Extracted records:
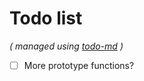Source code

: # Todo list

_\( managed using [todo-md](https://github.com/Hypercubed/todo-md) \)_

- [ ] More prototype functions?
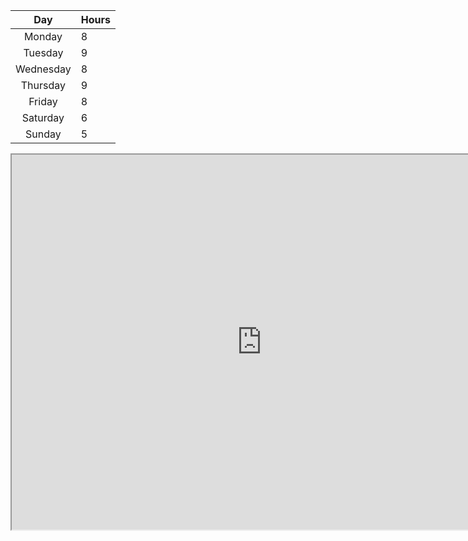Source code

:|    Day    | Hours |
| :-------: | ----- |
|  Monday   | 8     |
|  Tuesday  | 9     |
| Wednesday | 8     |
| Thursday  | 9     |
|  Friday   | 8     |
| Saturday  | 6     |
|  Sunday   | 5     |

<iframe src="https://plotly.com/~tbsfchnr/1/" width="800" height="600"></iframe>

Aim of the task: For each record above, write it out exactly and omit any picture.

Written answer:
Source code

: # Todo list

_\( managed using [todo-md](https://github.com/Hypercubed/todo-md) \)_

- [ ] More prototype functions?
Source code

:|    Day    | Hours |
| :-------: | ----- |
|  Monday   | 8     |
|  Tuesday  | 9     |
| Wednesday | 8     |
| Thursday  | 9     |
|  Friday   | 8     |
| Saturday  | 6     |
|  Sunday   | 5     |

<iframe src="https://plotly.com/~tbsfchnr/1/" width="800" height="600"></iframe>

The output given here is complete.